And what James wants to do and why he’s doing this to set the stage for us for the rest of the book is he wants us to have the kind of speech he heard consistently for three years from his half-brother, our Lord Jesus Christ. Remember what Peter said to Jesus in John 6, I think it is? He says, “Where are we going to go, Lord? You alone have the words of life.” Jesus has the words of life. That means when you pick up this book and you listen to the Word of God and you hear Jesus speaking to you in this book, it gives you life. That’s why we believe in preaching here. We believe it gives life to the dead. And it will give you life when you read it in private, it will give you life, as James told us last time, as we meditate on it, and as you gain life from the Word of God, you begin to give life with your words. That’s James’ point. That’s what he wants us to pay attention to. False religion can’t do anything to change us, and if you want to see where that shows up first and foremost, James says, look at how you speak. Someone who is growing in Gospel wisdom, this is hard to say as one who struggles with this, someone who is growing in Gospel wisdom doesn’t say the first thing that comes to mind; learns how to bridle his or her tongue; learns how to use speech in a wise way.
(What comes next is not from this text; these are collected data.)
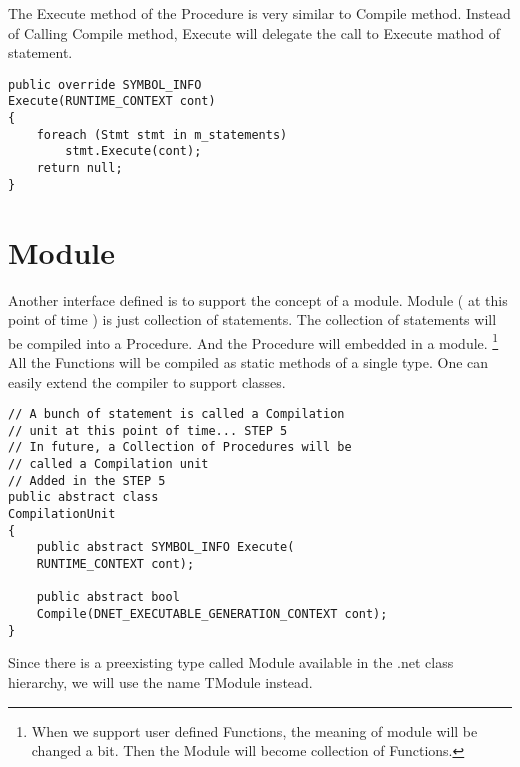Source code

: The Execute method of the Procedure is very similar to Compile method. Instead of Calling Compile method, Execute will delegate the call to Execute mathod of statement.

\lstset{style=csharp}
\begin{lstlisting}
public override SYMBOL_INFO 
Execute(RUNTIME_CONTEXT cont)
{
	foreach (Stmt stmt in m_statements)
		stmt.Execute(cont);
	return null;
}
\end{lstlisting}

\section{Module}
Another interface defined is to support the concept of a module. Module ( at this point of time ) is just collection of
statements. The collection of statements will be compiled into a Procedure. And the Procedure will embedded in a module.
\footnote{When we support user defined Functions, the meaning of module will be changed a bit. Then the Module will become
collection of Functions.} All the Functions will be compiled as static methods of a single type. One can easily extend the
compiler to support classes.

\lstset{style=csharp}
\begin{lstlisting}
// A bunch of statement is called a Compilation
// unit at this point of time... STEP 5
// In future, a Collection of Procedures will be
// called a Compilation unit
// Added in the STEP 5
public abstract class 
CompilationUnit
{
	public abstract SYMBOL_INFO Execute(
	RUNTIME_CONTEXT cont);

	public abstract bool 
	Compile(DNET_EXECUTABLE_GENERATION_CONTEXT cont);
}
\end{lstlisting}
Since there is a preexisting type called Module available in the .net class hierarchy, we will use the name TModule instead.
False Religion Deceives the Heart
False religion can’t change us. Why? James says it there. He says this person’s religion is worthless. Why? Because it deceives his heart. The deeper heart, the deeper aspect, the deeper reality of false religion is that it is powerless to change our hearts and in fact, only deceives them. False religion deceives our hearts telling us everything is okay; you’re good on the outside. And this kind of false religion that James has in mind can take many forms. It can be African animism, practiced on the sub-Saharan plains. It can be the idolatrous worship of ancestors found predominantly in a culture like Japan. It can be the really, really nice religion we practice here in the South where everybody’s fine, everybody goes to church, and everybody’s a Christian.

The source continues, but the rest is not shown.